I was born in 1991.
My parents were not very passionate about music, and there was very little music playing in my house. Moreover, I lived in the countryside, I had no neighbors, and there wasn't music in the air or in the streets. It was already a lot that there were streets at all.
As a child, I remember I had a VHS tape with a dozen intros of I don't know which cartoons. Man, how I wore out that tape. But even before I learned how to use the VCR, since I probably wasn't even tall enough to reach it, there were other tapes, which the educated today would call audiocassettes, but what can you expect from a 3-year-old; to me, they were all tapes. Even saying my cousin's name was a challenge. Tazio, which became Caco, for example.
I had quite a few of those little tapes. My mom used to buy me those little storybooks with a tape that had a narrator's voice, and she tells me that I would follow the words on the pages with my finger. It seems I started learning to read that way.
Not that my parents didn't read to me at all, quite the opposite, but perhaps they weren't always available to read me something, or maybe it was me who was insatiable. The fact is, I had learned to use the red-handled tape recorder, the various buttons: PLAY, STOP, FF, REW, and that mysterious REC that was different from the others... who knows what the heck that button did. From the yellow speakers came the voice of I don't know who, telling me stories that I soon learned more or less by heart. Exactly by heart.
Among the tapes, however, there was a transparent one with nothing written on it, just A on one side and B on the other, which only years later did I understand what they meant.
And then, while the others were colorful (green, red, blue... really inviting), that one was very anonymous, almost saying 'Don't play me, really kid, it's not worth it'.
But on that tape, there was music.
And I don't remember how many or which pieces were inside it (perhaps Phil Collins, or the Dire Straits, but I think that now that I know my parents' tastes). But before the others, there was this piece here, which I played often. I didn't know who those guys were, what they looked like, what language they spoke. No cover. There wasn't even a book with the words to follow with my finger.
Yet I remember it well. Played in the evening with the light of the hood on and me - a 3-year-old boy just barely - standing on a chair with the tape recorder on the kitchen table, while I waited for my mom or dad to come back from the workshop.
Well, I think that song was my first musical memory, or maybe my first memory ever.
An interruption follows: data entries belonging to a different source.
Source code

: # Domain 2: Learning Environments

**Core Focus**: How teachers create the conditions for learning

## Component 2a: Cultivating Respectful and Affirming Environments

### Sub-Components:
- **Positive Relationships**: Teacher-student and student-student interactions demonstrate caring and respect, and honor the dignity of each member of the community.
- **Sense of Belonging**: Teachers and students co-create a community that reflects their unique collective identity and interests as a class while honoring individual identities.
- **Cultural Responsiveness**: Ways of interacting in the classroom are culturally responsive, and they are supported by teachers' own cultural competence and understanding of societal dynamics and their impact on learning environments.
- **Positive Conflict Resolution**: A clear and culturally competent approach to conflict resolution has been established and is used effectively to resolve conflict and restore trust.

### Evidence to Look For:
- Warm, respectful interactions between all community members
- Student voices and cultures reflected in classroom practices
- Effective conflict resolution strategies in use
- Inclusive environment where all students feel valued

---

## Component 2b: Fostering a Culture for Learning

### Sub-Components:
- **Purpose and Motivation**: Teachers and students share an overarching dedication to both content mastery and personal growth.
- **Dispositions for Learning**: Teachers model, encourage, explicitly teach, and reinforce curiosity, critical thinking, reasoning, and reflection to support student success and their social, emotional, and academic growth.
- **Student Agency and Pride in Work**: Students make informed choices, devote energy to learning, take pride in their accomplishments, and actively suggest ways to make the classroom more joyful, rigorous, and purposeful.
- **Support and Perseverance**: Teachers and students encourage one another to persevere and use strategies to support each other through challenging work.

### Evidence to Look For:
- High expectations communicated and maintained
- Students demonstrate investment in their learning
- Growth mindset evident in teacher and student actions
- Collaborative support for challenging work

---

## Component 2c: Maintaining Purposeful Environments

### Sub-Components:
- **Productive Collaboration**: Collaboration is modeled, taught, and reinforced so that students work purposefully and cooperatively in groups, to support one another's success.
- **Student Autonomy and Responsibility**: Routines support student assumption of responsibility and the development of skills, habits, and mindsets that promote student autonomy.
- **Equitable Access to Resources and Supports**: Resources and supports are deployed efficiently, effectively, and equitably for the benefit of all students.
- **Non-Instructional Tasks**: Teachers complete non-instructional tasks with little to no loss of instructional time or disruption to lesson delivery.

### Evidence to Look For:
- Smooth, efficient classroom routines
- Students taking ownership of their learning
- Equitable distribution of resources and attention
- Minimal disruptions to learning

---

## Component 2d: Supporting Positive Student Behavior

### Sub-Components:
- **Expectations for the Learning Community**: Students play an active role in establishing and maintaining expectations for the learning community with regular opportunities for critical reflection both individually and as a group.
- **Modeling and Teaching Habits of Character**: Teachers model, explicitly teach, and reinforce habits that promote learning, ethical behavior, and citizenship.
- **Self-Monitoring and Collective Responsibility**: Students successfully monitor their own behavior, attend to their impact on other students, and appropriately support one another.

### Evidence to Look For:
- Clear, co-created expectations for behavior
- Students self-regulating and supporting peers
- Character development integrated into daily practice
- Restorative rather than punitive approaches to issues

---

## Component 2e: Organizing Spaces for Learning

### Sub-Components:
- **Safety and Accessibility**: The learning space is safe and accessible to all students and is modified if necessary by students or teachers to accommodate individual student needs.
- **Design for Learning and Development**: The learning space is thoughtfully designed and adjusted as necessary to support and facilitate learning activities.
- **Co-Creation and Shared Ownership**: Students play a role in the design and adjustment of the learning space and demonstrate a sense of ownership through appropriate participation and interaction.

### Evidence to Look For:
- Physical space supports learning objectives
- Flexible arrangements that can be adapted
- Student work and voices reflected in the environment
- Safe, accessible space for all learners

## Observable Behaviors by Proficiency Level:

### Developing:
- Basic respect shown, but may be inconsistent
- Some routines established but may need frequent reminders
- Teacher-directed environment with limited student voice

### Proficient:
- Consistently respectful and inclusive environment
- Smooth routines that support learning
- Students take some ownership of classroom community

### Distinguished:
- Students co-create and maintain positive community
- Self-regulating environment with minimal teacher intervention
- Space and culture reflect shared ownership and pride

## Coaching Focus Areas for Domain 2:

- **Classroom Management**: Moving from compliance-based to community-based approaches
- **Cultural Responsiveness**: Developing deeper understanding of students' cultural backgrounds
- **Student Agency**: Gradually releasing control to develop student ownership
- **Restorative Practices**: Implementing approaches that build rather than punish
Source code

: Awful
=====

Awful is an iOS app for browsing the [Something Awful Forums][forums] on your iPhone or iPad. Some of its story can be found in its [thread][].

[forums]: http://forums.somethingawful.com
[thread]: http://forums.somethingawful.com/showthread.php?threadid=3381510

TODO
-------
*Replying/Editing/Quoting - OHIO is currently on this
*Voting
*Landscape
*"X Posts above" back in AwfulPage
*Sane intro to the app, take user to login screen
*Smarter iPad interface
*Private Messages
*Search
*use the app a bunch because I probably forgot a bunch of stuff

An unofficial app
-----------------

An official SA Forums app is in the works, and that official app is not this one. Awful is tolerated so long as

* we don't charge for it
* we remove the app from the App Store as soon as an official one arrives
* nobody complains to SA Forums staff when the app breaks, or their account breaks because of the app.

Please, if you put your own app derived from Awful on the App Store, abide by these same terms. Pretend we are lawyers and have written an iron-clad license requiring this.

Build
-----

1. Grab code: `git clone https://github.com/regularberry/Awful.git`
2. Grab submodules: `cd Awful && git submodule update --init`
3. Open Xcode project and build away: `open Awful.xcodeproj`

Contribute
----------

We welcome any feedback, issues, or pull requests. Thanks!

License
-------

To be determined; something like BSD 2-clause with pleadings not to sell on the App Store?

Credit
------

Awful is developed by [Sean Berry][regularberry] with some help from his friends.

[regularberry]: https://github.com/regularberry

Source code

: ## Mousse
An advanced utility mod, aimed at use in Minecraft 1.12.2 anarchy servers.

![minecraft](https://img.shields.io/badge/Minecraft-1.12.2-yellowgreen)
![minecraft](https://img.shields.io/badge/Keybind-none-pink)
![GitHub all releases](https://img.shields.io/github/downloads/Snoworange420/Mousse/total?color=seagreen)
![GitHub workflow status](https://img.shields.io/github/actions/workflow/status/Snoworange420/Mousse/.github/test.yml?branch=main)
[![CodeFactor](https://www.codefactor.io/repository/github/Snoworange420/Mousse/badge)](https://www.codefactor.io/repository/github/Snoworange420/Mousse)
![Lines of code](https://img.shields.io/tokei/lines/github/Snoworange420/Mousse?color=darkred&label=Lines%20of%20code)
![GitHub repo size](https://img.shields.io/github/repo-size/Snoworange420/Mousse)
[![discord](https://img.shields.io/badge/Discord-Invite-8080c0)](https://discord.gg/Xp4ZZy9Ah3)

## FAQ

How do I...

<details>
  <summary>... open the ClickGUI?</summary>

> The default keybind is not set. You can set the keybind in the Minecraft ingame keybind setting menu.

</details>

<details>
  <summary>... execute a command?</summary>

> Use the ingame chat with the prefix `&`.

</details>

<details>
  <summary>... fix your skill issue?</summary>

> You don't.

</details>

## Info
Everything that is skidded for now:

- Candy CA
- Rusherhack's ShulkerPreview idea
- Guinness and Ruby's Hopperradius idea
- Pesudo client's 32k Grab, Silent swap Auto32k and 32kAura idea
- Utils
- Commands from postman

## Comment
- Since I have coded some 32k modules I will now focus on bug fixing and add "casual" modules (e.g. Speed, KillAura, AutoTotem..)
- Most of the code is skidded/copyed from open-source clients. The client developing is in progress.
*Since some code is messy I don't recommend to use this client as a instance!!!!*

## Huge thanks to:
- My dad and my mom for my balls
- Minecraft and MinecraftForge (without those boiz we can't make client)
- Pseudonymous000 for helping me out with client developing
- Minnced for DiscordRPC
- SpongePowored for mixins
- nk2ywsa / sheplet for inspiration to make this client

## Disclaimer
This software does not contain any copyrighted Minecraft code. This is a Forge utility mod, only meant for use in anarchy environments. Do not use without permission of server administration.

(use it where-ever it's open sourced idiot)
With all due respect to John Travolta and disco music.
It didn't really stir me much at the time, although with hindsight, it's a song that makes a lot of butts move. But it's understandable; a 3-year-old's butt often remains stuck to the floor.
Then came the The Lion King alarm clock, The Aristocats, some radio jingle, the Spice Girls... but they're no longer memories, just things that happened while I was living; still far from music's tracks.
It will take 10 years before another song of a completely different genre strikes me so much that it makes me move my butt, this time for real, so much so that I take up drumsticks, guitar, and whatnot. But that would be another age. Another mindset.
A whole different story.
And now who knows where those tapes ended up.
Miles Davis talks at the beginning of his autobiography about how his first memory is of a flame being lit. A light taking shape.
My first memories, instead, are of that open hi-hat on the upbeat, and the guitar riff of Stayin' Alive.